## Task item
Where does the word "dans" show up in the data? Please find each such line and copy it.

## Data records
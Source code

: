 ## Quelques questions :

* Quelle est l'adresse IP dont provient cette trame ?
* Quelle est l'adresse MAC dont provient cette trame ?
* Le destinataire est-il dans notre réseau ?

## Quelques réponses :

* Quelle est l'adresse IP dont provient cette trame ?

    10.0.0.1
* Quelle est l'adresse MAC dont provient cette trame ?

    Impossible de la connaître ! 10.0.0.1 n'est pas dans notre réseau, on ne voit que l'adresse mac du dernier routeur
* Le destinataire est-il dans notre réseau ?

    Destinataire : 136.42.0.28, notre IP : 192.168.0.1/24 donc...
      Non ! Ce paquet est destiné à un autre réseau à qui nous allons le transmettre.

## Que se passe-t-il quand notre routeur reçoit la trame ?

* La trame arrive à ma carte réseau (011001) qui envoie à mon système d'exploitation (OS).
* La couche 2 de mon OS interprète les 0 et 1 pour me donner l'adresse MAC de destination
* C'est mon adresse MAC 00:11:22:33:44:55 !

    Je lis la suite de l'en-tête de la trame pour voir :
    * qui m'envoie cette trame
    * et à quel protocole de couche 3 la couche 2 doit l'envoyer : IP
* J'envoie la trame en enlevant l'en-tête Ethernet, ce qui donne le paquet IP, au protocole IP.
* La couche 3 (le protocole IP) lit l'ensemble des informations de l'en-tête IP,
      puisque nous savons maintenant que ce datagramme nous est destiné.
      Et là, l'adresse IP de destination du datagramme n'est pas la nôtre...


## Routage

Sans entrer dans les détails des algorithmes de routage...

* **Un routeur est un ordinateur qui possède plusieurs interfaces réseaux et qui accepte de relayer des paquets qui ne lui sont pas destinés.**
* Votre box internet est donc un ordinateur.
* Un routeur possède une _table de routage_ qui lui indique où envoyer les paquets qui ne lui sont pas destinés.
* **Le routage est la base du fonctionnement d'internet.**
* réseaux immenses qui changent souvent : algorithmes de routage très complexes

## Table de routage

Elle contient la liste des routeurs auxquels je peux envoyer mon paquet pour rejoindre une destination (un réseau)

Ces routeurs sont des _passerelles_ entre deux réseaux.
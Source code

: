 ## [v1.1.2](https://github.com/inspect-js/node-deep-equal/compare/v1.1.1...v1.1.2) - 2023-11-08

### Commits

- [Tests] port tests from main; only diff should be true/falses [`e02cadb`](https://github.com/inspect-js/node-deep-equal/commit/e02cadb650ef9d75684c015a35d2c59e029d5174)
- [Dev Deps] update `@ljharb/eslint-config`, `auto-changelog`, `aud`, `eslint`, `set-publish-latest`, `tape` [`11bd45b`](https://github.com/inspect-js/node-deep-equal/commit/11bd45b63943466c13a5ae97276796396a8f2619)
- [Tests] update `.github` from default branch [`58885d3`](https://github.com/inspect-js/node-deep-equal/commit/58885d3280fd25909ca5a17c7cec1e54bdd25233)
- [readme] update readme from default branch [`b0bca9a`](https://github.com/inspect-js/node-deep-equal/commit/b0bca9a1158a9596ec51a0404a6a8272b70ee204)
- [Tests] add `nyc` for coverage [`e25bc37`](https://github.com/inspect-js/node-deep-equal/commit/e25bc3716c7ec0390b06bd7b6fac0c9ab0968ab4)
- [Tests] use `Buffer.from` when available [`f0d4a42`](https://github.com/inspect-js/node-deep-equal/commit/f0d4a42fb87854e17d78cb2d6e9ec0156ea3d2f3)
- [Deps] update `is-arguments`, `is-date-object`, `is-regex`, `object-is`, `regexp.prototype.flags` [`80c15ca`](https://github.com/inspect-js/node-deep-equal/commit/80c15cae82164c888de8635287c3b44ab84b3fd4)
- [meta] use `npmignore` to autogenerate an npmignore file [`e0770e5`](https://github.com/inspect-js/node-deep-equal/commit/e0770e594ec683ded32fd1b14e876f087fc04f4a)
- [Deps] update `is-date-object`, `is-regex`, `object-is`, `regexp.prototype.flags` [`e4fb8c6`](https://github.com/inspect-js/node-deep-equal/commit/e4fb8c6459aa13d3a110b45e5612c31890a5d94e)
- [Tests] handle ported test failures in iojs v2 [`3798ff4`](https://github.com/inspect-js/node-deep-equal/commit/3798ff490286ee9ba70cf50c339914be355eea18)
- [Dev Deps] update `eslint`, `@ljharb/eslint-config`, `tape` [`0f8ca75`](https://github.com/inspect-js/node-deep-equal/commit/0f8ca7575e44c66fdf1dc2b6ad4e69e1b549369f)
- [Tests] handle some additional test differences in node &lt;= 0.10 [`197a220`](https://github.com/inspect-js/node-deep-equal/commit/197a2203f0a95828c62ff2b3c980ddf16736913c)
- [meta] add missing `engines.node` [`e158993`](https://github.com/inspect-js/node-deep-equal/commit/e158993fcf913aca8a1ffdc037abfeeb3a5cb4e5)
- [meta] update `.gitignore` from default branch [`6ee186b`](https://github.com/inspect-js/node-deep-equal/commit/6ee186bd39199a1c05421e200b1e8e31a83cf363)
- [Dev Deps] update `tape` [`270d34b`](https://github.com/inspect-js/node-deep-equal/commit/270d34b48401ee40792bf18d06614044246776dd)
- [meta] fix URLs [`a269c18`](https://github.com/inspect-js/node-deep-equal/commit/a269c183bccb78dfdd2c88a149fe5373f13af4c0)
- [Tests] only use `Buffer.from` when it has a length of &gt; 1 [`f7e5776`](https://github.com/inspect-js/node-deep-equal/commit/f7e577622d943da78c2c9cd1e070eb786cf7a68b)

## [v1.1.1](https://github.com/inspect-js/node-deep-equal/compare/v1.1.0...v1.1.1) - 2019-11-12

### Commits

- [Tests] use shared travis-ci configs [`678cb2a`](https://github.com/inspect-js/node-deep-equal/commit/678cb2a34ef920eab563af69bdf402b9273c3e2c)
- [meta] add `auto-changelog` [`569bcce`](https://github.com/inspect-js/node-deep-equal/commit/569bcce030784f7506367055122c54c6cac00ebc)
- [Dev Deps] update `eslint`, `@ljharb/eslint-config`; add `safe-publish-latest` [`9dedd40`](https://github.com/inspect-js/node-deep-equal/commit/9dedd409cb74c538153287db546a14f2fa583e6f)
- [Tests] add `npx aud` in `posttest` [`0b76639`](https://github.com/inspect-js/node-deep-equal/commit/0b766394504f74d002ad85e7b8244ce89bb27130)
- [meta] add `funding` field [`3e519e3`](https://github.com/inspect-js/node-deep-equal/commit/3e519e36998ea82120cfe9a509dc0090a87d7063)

## Solved problem
* Le destinataire est-il dans notre réseau ?
    Impossible de la connaître ! 10.0.0.1 n'est pas dans notre réseau, on ne voit que l'adresse mac du dernier routeur
* Le destinataire est-il dans notre réseau ?
Sans entrer dans les détails des algorithmes de routage...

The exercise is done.